The team ran VisIt using 8,000 to 32,000 processing cores to tackle datasets ranging from 500 billion to 2 trillion zones, or grid points. The project was a collaboration among leading visualization researchers from Lawrence Berkeley National Laboratory (Berkeley Lab), Lawrence Livermore National Laboratory (LLNL) and Oak Ridge National Laboratory (ORNL).

Seems a good portion of the Department of Energy‘s Visualization staff was involved: Wes Bethel, Sean Ahern, Mark Howison, Dave Pugmire, and others.

The test runs created three-dimensional grids ranging from 512 x 512 x 512 “zones” or sample points up to approximately 10,000 x 10,000 x 10,000 samples for 1 trillion zones and approximately 12,500 x 12,500 x 12,500 to achieve 2 trillion grid points.

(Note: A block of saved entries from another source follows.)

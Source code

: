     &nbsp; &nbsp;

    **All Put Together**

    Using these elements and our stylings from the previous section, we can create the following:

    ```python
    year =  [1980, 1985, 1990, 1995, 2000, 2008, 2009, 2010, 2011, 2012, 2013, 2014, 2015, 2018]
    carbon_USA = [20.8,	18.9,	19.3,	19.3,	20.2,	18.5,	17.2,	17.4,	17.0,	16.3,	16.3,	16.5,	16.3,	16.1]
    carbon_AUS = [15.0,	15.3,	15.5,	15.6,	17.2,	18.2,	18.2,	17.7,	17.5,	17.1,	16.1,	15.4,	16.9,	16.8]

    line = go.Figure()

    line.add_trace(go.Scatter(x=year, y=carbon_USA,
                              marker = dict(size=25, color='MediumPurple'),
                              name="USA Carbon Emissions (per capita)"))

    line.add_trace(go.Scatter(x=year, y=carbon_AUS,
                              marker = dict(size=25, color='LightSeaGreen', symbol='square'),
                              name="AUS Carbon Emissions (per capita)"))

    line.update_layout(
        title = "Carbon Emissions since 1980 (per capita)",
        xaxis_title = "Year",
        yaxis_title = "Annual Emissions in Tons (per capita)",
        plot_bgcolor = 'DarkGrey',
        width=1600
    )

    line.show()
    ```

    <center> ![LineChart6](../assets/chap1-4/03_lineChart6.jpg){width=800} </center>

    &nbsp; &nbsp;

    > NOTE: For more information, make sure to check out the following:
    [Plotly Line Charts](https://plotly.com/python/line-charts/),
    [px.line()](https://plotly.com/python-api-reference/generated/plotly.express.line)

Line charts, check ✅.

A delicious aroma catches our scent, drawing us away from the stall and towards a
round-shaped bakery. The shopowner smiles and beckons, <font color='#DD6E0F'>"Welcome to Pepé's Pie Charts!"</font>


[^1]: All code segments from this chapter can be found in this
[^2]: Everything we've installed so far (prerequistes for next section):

“This level of grid resolution, while uncommon today, is anticipated to be commonplace in the near future,” said Ahern. “A primary objective for our SciDAC Center is to be well prepared to tackle tomorrow’s scientific data understanding challenges.”

The tests consisted of isosurfaces and volume renderings.  While they don’t mention the results of the tests, they did carefully monitor them and collect benchmarking data that can be used in further development of VisIt.

Click the banner image above for larger Volume Rendering from the test.

via HPCwire: DOE Researchers Test Limits of Visualization Tool.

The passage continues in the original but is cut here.